Exercise. The expected output is each line in the data below that includes the string "Ranking".

Given records.
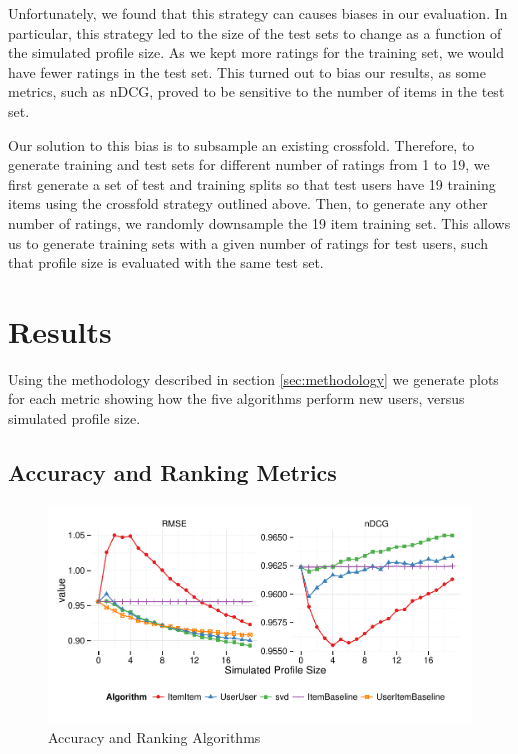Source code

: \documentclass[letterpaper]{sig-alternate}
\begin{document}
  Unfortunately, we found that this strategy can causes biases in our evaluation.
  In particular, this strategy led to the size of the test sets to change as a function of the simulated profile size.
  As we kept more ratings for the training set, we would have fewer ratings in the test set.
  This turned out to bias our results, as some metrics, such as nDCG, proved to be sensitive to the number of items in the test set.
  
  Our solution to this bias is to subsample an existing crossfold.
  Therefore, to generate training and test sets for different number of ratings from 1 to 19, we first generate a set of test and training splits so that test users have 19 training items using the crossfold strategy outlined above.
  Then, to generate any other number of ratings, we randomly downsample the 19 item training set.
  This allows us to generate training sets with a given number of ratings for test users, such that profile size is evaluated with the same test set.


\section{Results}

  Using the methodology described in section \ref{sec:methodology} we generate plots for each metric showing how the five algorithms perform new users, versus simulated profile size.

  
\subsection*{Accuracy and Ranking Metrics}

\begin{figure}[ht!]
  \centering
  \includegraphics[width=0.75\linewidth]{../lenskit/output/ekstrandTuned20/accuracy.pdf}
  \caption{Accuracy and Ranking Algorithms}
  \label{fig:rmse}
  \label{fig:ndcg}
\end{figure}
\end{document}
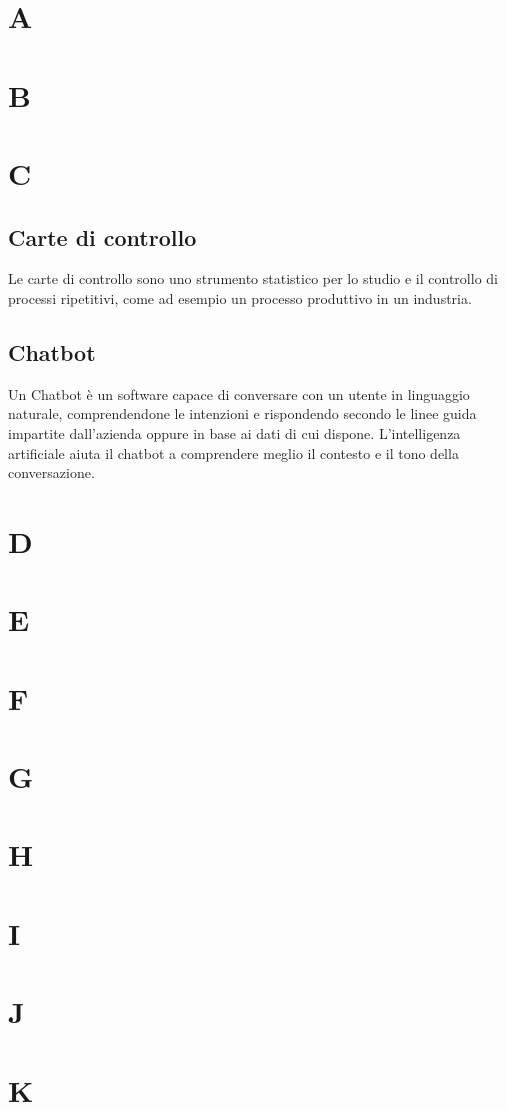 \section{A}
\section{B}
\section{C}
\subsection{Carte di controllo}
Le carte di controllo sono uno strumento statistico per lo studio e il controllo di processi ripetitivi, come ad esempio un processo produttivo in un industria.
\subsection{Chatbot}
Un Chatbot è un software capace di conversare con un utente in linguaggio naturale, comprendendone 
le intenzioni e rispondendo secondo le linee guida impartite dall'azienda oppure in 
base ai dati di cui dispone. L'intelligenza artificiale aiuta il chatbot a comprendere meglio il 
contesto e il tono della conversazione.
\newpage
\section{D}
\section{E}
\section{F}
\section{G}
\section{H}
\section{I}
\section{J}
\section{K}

Problem solution.
\subsection*{Accuracy and Ranking Metrics}
  \caption{Accuracy and Ranking Algorithms}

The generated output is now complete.